Skip site navigation (1) Skip section navigation (2)

Re: [PATCH] unified frontend support for pg_malloc et al and palloc/pfree mulation (was xlogreader-v4)

From: Andres Freund <andres(at)2ndquadrant(dot)com>
To: Tom Lane <tgl(at)sss(dot)pgh(dot)pa(dot)us>
Cc: Heikki Linnakangas <hlinnakangas(at)vmware(dot)com>,pgsql-hackers(at)postgresql(dot)org
Subject: Re: [PATCH] unified frontend support for pg_malloc et al and palloc/pfree mulation (was xlogreader-v4)
Date: 2013-01-09 22:14:52
Message-ID: 20130109221452.GA28653@awork2.anarazel.de (view raw or flat)
Thread:
Lists: pgsql-hackers
On 2013-01-09 15:43:19 -0500, Tom Lane wrote:
> I wrote:
> > I then applied the palloc.h and mcxt.c hunks of your patch and rebuilt.
> > Now I get an average runtime of 16666 ms, a full 2% faster, which is a
> > bit astonishing, particularly because the oprofile results haven't moved
> > much:
>
> I studied the assembly code being generated for palloc(), and I believe
> I see the reason why it's a bit faster: when there's only a single local
> variable that has to survive over the elog call, gcc generates a shorter
> function entry/exit sequence.

Makes sense.

>  I had thought of proposing that we code
> palloc() like this:
>
> void *
> palloc(Size size)
> {
>     MemoryContext context = CurrentMemoryContext;
>
>     AssertArg(MemoryContextIsValid(context));
>
>     if (!AllocSizeIsValid(size))
>         elog(ERROR, "invalid memory alloc request size %lu",
>              (unsigned long) size);
>
>     context->isReset = false;
>
>     return (*context->methods->alloc) (context, size);
> }
>
> but at least on this specific hardware and compiler that would evidently
> be a net loss compared to direct use of CurrentMemoryContext.  I would
> not put a lot of faith in that result holding up on other machines
> though.

Thats not optimized to the same? ISTM the compiler should produce
exactly the same code for both.

> In any case this doesn't explain the whole 2% speedup, but it probably
> accounts for palloc() showing as slightly cheaper than
> MemoryContextAlloc had been in the oprofile listing.

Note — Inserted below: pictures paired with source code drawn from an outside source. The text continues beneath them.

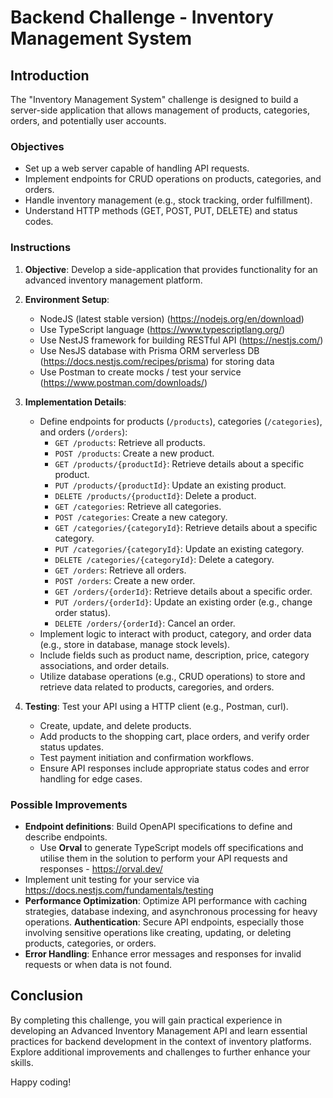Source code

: 
# Backend Challenge - Inventory Management System

## Introduction

The "Inventory Management System" challenge is designed to build a server-side application that allows management of products, categories, orders, and potentially user accounts.

### Objectives

- Set up a web server capable of handling API requests.
- Implement endpoints for CRUD operations on products, categories, and orders.
- Handle inventory management (e.g., stock tracking, order fulfillment).
- Understand HTTP methods (GET, POST, PUT, DELETE) and status codes.

### Instructions

1. **Objective**: Develop a side-application that provides functionality for an advanced inventory management platform.

2. **Environment Setup**:
   - NodeJS (latest stable version) (https://nodejs.org/en/download)
   - Use TypeScript language (https://www.typescriptlang.org/)
   - Use NestJS framework for building RESTful API (https://nestjs.com/)
   - Use NesJS database with Prisma ORM serverless DB (https://docs.nestjs.com/recipes/prisma) for storing data
   - Use Postman to create mocks / test your service (https://www.postman.com/downloads/)
3. **Implementation Details**: 
   - Define endpoints for products (`/products`), categories (`/categories`), and orders (`/orders`):
     - `GET /products`: Retrieve all products.
     - `POST /products`: Create a new product.
     - `GET /products/{productId}`: Retrieve details about a specific product.
     - `PUT /products/{productId}`: Update an existing product.
     - `DELETE /products/{productId}`: Delete a product.
     - `GET /categories`: Retrieve all categories.
     - `POST /categories`: Create a new category.
     - `GET /categories/{categoryId}`: Retrieve details about a specific category.
     - `PUT /categories/{categoryId}`: Update an existing category.
     - `DELETE /categories/{categoryId}`: Delete a category.
     - `GET /orders`: Retrieve all orders.
     - `POST /orders`: Create a new order.
     - `GET /orders/{orderId}`: Retrieve details about a specific order.
     - `PUT /orders/{orderId}`: Update an existing order (e.g., change order status).
     - `DELETE /orders/{orderId}`: Cancel an order.
   - Implement logic to interact with product, category, and order data (e.g., store in database, manage stock levels).
   - Include fields such as product name, description, price, category associations, and order details.
   - Utilize database operations (e.g., CRUD operations) to store and retrieve data related to products, caregories, and orders.

4. **Testing**: Test your API using a HTTP client (e.g., Postman, curl).
   - Create, update, and delete products.
   - Add products to the shopping cart, place orders, and verify order status updates.
   - Test payment initiation and confirmation workflows.
   - Ensure API responses include appropriate status codes and error handling for edge cases.

### Possible Improvements

- **Endpoint definitions**: Build OpenAPI specifications to define and describe endpoints.
  - Use **Orval** to generate TypeScript models off specifications and utilise them in the solution to perform your API requests and responses - https://orval.dev/
- Implement unit testing for your service via https://docs.nestjs.com/fundamentals/testing
- **Performance Optimization**: Optimize API performance with caching strategies, database indexing, and asynchronous processing for heavy operations.
**Authentication**: Secure API endpoints, especially those involving sensitive operations like creating, updating, or deleting products, categories, or orders.
- **Error Handling**: Enhance error messages and responses for invalid requests or when data is not found.

## Conclusion

By completing this challenge, you will gain practical experience in developing an Advanced Inventory Management API and learn essential practices for backend development in the context of inventory platforms. Explore additional improvements and challenges to further enhance your skills.

Happy coding!
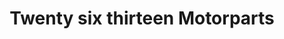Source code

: ---
title: "Twenty six thirteen Motorparts"
url: /dumaguete/twenty-six-thirteen-motorparts/
shop: motorcycle
---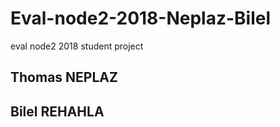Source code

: # Eval-node2-2018-Neplaz-Bilel

eval node2 2018 student project

## Thomas NEPLAZ

## Bilel REHAHLA

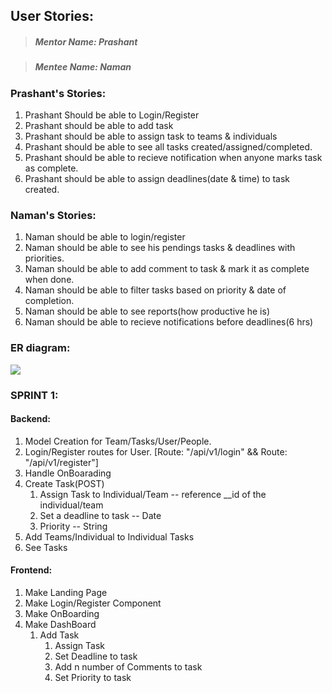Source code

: ## User Stories:

> ##### Mentor Name: Prashant

> ##### Mentee Name: Naman



### Prashant's Stories:

1. Prashant Should be able to Login/Register
2. Prashant should be able to add task
3. Prashant should be able to assign task to teams & individuals
4. Prashant should be able to see all tasks created/assigned/completed.
5. Prashant should be able to recieve notification when anyone marks task as complete.
6. Prashant should be able to assign deadlines(date & time) to task created.

### Naman's Stories:

1. Naman should be able to login/register
2. Naman should be able to see his pendings tasks & deadlines with priorities.
3. Naman should be able to add comment to task & mark it as complete when done.
4. Naman should be able to filter tasks based on priority & date of completion.
5. Naman should be able to see reports(how productive he is)
6. Naman should be able to recieve notifications before deadlines(6 hrs)



### ER diagram:

![](https://digitaliz.in/wp-content/uploads/2019/08/ER-Diagram.jpeg)



### SPRINT 1:

#### Backend:

1. Model Creation for Team/Tasks/User/People.
2. Login/Register routes for User. [Route: "/api/v1/login" &&  Route: "/api/v1/register"]
3. Handle OnBoarading
4. Create Task(POST)
   1. Assign Task to Individual/Team -- reference __id of the individual/team
   2. Set a deadline to task -- Date
   3. Priority -- String
5. Add Teams/Individual to Individual Tasks
6. See Tasks

#### Frontend:

1. Make Landing Page
2. Make Login/Register Component
3. Make OnBoarding
4. Make DashBoard
   1. Add Task
      1. Assign Task
      2. Set Deadline to task
      3. Add n number of Comments to task
      4. Set Priority to task



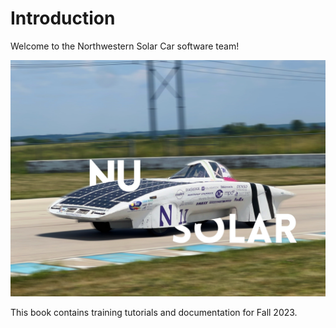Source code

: # Introduction

Welcome to the Northwestern Solar Car software team!

![NU Solar](images/NU-SOLAR.jpeg)

This book contains training tutorials and documentation for Fall 2023.
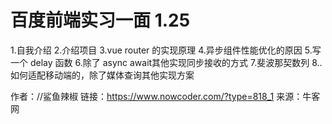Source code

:# 百度前端实习一面 1.25

1.自我介绍
2.介绍项目
3.vue router 的实现原理
4.异步组件性能优化的原因
5.写一个 delay 函数
6.除了 async await其他实现同步接收的方式
7.斐波那契数列
8..如何适配移动端的，除了媒体查询其他实现方案



作者：//鲨鱼辣椒
链接：https://www.nowcoder.com/?type=818_1
来源：牛客网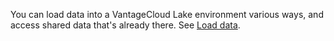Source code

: You can load data into a VantageCloud Lake environment various ways, and access shared data that's already there. See [Load data](jwm1694121113608.md).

I'd guess that a good part of the cost is just smeared across all
callers and not individually accountable to any function visible in the
profile. Additionally, With functions as short as MemoryContextAllocZero
profiles like oprofile (and perf) also often leak quite a bit of the
actual cost to the callsites in my experience.

I wonder whether it makes sense to "inline" the contents pstrdup()
additionally? My gut feeling is not, but...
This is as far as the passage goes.